**Task directions**
Nothing but a number should be given: the count of lines in the listing that include "finished".

**Data extracts**
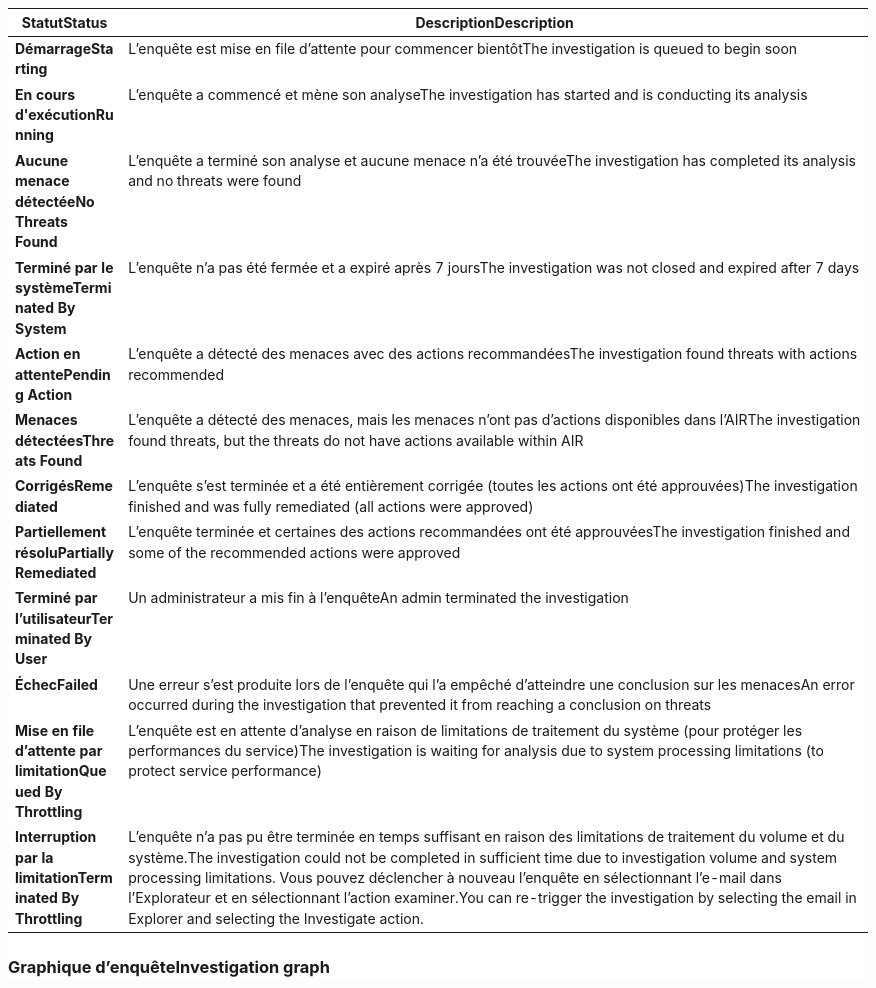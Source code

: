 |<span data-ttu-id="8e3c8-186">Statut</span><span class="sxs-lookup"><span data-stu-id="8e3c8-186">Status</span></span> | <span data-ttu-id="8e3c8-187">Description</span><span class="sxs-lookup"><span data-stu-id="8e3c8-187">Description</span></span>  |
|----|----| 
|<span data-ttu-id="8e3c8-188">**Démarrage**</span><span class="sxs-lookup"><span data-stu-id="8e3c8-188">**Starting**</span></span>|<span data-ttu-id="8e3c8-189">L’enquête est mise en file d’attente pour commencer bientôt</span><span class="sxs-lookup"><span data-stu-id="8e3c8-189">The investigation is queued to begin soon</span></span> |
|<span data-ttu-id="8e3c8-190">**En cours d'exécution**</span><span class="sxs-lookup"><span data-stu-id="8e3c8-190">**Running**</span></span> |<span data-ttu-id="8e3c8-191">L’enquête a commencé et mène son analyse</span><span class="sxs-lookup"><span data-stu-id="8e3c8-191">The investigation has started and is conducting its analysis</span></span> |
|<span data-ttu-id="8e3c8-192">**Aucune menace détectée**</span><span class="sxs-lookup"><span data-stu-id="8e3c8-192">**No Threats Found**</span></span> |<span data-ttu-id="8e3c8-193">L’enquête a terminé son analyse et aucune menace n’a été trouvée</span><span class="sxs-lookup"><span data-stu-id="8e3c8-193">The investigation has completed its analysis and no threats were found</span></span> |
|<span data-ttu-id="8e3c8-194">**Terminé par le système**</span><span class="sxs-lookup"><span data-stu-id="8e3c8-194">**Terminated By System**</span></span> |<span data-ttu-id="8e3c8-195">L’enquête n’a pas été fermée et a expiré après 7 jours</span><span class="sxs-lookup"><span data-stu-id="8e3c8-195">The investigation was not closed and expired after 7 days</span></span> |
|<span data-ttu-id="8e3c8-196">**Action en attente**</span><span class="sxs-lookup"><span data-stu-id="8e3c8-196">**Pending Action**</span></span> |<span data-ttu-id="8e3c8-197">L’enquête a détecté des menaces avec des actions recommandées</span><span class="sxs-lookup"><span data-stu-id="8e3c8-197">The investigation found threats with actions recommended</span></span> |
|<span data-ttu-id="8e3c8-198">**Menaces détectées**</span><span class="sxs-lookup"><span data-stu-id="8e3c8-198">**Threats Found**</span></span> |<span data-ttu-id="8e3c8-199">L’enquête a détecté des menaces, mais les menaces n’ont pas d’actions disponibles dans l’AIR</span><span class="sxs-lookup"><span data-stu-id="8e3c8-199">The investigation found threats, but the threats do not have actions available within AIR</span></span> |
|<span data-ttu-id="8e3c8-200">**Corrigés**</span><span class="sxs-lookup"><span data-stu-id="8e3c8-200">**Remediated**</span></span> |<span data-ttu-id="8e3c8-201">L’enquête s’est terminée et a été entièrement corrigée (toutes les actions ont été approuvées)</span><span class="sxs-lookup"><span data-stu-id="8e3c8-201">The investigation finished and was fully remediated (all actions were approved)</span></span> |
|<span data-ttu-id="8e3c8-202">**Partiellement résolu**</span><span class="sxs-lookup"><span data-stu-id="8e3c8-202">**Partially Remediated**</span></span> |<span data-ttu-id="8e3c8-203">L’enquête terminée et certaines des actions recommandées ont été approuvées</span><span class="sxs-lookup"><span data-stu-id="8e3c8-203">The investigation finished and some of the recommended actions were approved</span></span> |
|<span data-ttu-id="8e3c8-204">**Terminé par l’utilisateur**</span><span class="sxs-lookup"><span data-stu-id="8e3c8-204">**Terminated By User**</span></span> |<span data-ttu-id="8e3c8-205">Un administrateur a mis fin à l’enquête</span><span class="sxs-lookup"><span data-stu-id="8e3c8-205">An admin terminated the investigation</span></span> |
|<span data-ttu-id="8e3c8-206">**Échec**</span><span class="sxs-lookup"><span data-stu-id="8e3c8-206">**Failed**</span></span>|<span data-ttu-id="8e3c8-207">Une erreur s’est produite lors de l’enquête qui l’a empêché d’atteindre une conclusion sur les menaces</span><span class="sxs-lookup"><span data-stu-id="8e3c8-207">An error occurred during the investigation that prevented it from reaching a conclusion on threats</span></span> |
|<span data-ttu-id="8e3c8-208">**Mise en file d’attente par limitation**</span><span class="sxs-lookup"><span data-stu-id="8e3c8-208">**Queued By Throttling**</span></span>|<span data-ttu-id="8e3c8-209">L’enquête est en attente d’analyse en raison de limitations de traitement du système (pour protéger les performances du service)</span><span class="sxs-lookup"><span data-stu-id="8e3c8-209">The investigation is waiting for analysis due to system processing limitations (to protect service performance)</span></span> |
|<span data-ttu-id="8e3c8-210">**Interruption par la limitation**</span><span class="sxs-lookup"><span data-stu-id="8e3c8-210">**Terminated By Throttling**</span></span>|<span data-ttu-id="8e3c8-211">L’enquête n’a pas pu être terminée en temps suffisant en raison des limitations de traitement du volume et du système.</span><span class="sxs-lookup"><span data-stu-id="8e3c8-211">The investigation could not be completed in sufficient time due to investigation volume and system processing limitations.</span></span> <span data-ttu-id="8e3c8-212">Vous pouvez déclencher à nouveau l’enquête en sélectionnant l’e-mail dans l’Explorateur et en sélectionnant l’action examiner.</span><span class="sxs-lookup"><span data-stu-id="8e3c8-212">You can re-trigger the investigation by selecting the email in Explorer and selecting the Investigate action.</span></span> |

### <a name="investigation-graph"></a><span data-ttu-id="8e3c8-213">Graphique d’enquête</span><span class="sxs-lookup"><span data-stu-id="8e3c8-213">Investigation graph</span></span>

...

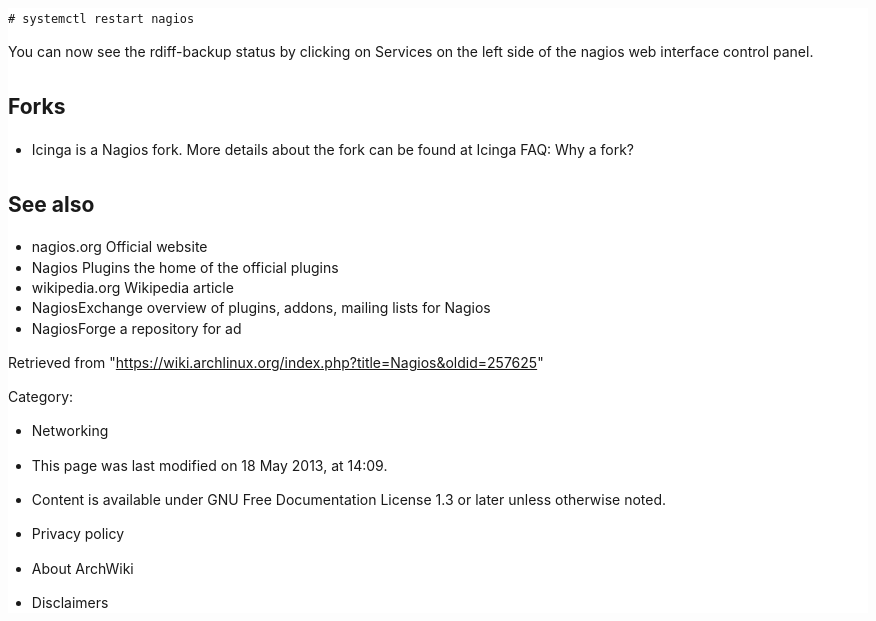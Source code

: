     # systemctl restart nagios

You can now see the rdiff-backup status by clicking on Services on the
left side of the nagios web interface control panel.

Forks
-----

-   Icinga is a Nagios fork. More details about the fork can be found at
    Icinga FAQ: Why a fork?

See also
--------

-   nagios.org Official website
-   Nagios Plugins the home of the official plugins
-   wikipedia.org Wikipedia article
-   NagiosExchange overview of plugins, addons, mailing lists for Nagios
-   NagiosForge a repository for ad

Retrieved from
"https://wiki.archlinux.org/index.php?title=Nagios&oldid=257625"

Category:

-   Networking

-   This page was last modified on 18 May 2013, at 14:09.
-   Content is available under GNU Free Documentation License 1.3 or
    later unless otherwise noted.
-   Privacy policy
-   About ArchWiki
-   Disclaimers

**Expected output**
2